■ **Try it**:
The answer must consist of each line below that contains the word "text", copied in full.

[[ Extracted data open ]]

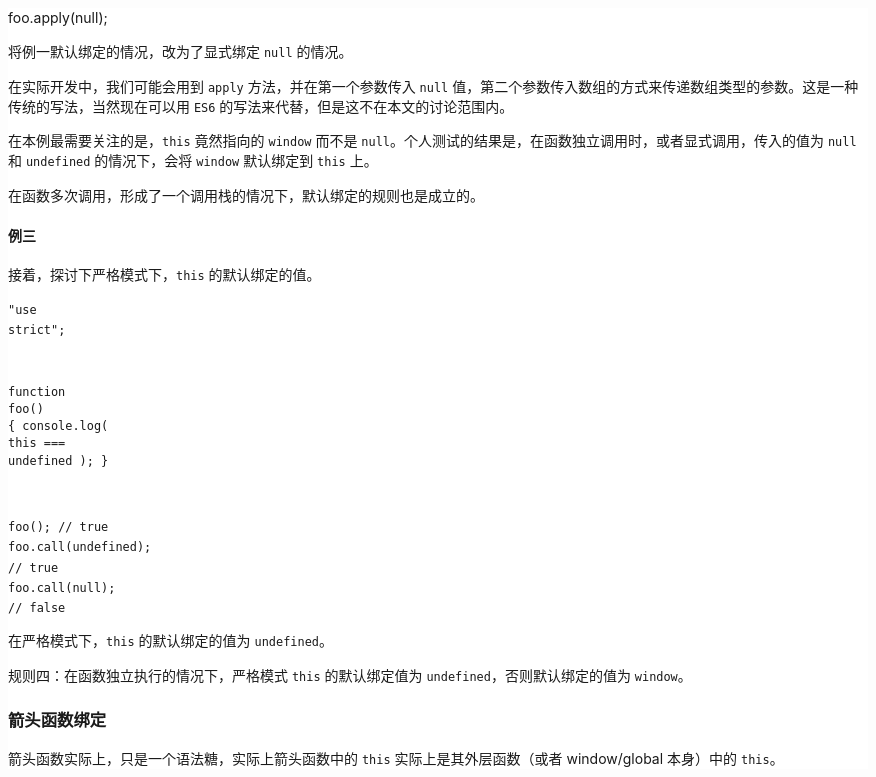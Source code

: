 foo.apply(<span class="hljs-literal">null</span>);</code></pre>
<p>将例一默认绑定的情况，改为了显式绑定 <code>null</code> 的情况。</p>
<p>在实际开发中，我们可能会用到 <code>apply</code> 方法，并在第一个参数传入 <code>null</code> 值，第二个参数传入数组的方式来传递数组类型的参数。这是一种传统的写法，当然现在可以用 <code>ES6</code> 的写法来代替，但是这不在本文的讨论范围内。</p>
<p>在本例最需要关注的是，<code>this</code> 竟然指向的 <code>window</code> 而不是 <code>null</code>。个人测试的结果是，在函数独立调用时，或者显式调用，传入的值为 <code>null</code> 和 <code>undefined</code> 的情况下，会将 <code>window</code> 默认绑定到 <code>this</code> 上。</p>
<p>在函数多次调用，形成了一个调用栈的情况下，默认绑定的规则也是成立的。</p>
<h4>例三</h4>
<p>接着，探讨下严格模式下，<code>this</code> 的默认绑定的值。</p>
<div class="widget-codetool" style="display:none;">
      <div class="widget-codetool--inner">
      <span class="selectCode code-tool" data-toggle="tooltip" data-placement="top" title="" data-original-title="全选"></span>
      <span type="button" class="copyCode code-tool" data-toggle="tooltip" data-placement="top" data-clipboard-text="&quot;use strict&quot;;

function foo() {
  console.log( this === undefined );
}

foo();               // true
foo.call(undefined); // true
foo.call(null);      // false" title="" data-original-title="复制"></span>
      <span type="button" class="saveToNote code-tool" data-toggle="tooltip" data-placement="top" title="" data-original-title="放进笔记"></span>
      </div>
      </div><pre class="javascript hljs"><code class="js"><span class="hljs-meta">"use strict"</span>;

<span class="hljs-function"><span class="hljs-keyword">function</span> <span class="hljs-title">foo</span>(<span class="hljs-params"></span>) </span>{
  <span class="hljs-built_in">console</span>.log( <span class="hljs-keyword">this</span> === <span class="hljs-literal">undefined</span> );
}

foo();               <span class="hljs-comment">// true</span>
foo.call(<span class="hljs-literal">undefined</span>); <span class="hljs-comment">// true</span>
foo.call(<span class="hljs-literal">null</span>);      <span class="hljs-comment">// false</span></code></pre>
<p>在严格模式下，<code>this</code> 的默认绑定的值为 <code>undefined</code>。</p>
<p>规则四：在函数独立执行的情况下，严格模式 <code>this</code> 的默认绑定值为 <code>undefined</code>，否则默认绑定的值为 <code>window</code>。</p>
<h3 id="articleHeader7">箭头函数绑定</h3>
<p>箭头函数实际上，只是一个语法糖，实际上箭头函数中的 <code>this</code> 实际上是其外层函数（或者 window/global 本身）中的 <code>this</code>。</p>
<div class="widget-codetool" style="display:none;">
      <div class="widget-codetool--inner">
      <span class="selectCode code-tool" data-toggle="tooltip" data-placement="top" title="" data-original-title="全选"></span>
      <span type="button" class="copyCode code-tool" data-toggle="tooltip" data-placement="top" data-clipboard-text="// ES6
function foo() {
  setTimeout(() => {
    console.log(this === obj); // true
  }, 100);
}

[[ Extracted data closed ]]

■ **Result below**:
      <span type="button" class="copyCode code-tool" data-toggle="tooltip" data-placement="top" data-clipboard-text="&quot;use strict&quot;;
      <span type="button" class="copyCode code-tool" data-toggle="tooltip" data-placement="top" data-clipboard-text="// ES6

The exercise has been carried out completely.